▶ Instructions for the task
Whatever runs from the line with "#date = 2020-05-27T12:20:45+08:00" to the end of the records below must be copied exactly, with nothing else included.
*** Exercise materials ***
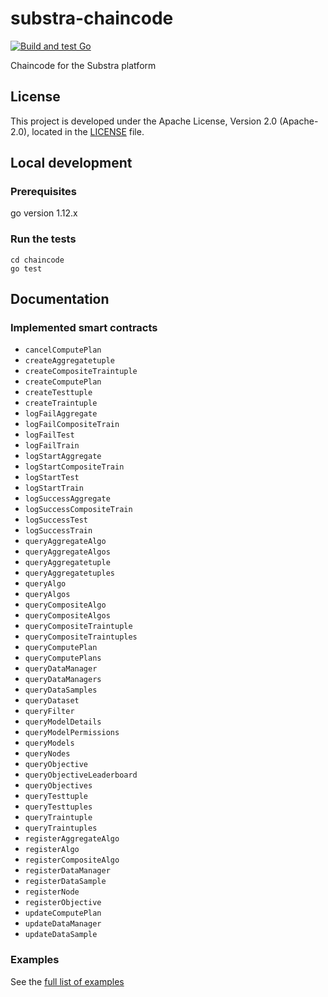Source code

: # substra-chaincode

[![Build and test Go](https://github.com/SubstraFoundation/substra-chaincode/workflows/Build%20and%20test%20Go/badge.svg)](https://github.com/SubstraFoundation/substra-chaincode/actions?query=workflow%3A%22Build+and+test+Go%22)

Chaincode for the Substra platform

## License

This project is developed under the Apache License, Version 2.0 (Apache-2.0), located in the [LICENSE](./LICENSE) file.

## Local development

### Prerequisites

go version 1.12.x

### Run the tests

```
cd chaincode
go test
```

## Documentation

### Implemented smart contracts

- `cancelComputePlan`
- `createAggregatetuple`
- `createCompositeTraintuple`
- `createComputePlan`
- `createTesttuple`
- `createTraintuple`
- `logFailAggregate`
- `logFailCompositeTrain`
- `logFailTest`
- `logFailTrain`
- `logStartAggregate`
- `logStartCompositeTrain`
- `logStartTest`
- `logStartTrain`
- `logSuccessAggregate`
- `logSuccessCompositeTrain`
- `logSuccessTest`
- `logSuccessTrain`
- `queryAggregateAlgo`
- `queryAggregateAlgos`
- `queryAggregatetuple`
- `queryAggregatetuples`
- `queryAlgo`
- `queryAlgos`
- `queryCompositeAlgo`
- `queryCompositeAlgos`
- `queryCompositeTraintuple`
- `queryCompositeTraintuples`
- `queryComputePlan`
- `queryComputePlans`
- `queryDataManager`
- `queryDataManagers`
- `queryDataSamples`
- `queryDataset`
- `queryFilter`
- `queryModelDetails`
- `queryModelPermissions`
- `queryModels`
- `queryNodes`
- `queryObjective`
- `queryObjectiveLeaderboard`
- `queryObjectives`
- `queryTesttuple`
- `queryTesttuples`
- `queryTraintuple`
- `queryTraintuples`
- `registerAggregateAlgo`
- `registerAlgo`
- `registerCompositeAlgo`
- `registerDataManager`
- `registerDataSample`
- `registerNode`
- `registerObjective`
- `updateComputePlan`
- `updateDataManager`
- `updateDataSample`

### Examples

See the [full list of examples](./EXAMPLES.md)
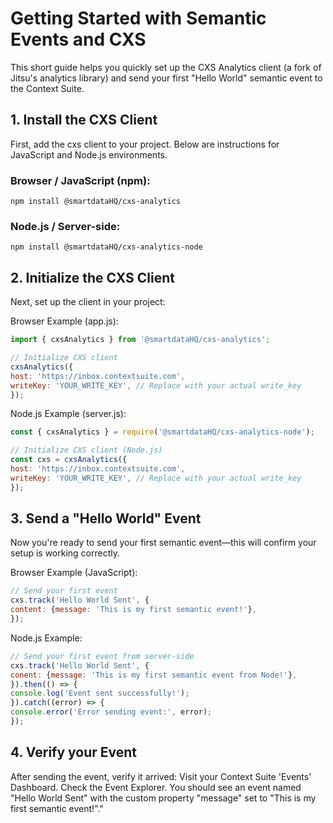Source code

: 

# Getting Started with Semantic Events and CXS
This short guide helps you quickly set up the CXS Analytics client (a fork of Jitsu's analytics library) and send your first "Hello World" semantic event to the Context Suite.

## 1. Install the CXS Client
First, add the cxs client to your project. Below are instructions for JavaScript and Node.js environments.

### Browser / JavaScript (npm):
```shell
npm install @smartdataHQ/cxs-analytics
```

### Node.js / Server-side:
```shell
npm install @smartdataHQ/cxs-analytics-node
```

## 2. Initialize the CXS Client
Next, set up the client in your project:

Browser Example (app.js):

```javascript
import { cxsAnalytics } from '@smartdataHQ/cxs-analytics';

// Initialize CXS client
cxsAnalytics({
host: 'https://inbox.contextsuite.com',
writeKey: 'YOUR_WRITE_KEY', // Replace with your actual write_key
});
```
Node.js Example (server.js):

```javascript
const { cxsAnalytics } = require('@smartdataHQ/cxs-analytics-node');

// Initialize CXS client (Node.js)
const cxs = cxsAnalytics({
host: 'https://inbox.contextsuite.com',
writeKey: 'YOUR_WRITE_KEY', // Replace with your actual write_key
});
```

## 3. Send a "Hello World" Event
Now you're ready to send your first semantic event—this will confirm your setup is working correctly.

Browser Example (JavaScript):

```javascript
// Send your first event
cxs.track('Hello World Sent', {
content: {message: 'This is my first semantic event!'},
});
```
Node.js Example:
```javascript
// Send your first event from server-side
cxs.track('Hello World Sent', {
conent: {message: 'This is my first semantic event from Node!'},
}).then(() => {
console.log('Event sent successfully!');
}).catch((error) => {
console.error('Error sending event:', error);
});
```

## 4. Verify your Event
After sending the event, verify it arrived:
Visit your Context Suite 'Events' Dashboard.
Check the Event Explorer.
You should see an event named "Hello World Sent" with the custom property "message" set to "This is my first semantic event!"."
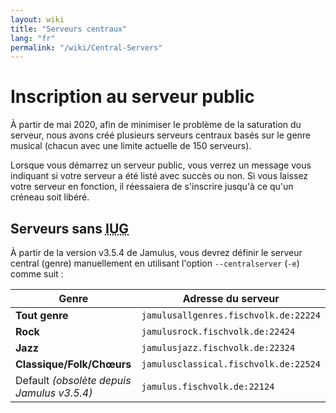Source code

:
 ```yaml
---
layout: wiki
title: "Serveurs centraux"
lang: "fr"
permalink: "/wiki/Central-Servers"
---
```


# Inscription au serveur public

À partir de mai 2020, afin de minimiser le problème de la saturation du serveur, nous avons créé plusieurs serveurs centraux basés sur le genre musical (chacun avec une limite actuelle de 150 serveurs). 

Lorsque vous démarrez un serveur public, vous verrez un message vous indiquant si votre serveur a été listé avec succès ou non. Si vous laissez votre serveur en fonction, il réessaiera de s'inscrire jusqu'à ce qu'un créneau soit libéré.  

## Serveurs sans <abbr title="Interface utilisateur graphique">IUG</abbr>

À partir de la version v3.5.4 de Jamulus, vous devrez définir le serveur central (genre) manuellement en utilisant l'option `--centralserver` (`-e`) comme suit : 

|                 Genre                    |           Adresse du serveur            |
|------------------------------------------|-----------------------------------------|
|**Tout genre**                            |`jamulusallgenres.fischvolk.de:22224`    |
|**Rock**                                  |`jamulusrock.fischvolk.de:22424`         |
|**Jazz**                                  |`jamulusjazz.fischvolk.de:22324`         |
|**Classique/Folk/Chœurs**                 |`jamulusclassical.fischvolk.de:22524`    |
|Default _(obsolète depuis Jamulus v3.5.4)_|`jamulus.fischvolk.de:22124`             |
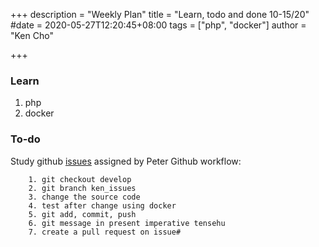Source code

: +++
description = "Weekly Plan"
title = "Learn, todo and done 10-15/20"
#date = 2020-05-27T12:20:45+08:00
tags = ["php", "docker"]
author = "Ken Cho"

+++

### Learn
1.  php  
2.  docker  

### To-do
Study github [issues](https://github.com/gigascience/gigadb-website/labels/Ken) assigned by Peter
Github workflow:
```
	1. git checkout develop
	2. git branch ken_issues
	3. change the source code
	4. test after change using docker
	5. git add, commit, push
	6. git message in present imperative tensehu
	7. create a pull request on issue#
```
*** End of Exercise materials ***
▶ Solution for this exercise
#date = 2020-05-27T12:20:45+08:00
tags = ["php", "docker"]
author = "Ken Cho"

+++

### Learn
1.  php  
2.  docker  

### To-do
Study github [issues](https://github.com/gigascience/gigadb-website/labels/Ken) assigned by Peter
Github workflow:
```
	1. git checkout develop
	2. git branch ken_issues
	3. change the source code
	4. test after change using docker
	5. git add, commit, push
	6. git message in present imperative tensehu
	7. create a pull request on issue#
```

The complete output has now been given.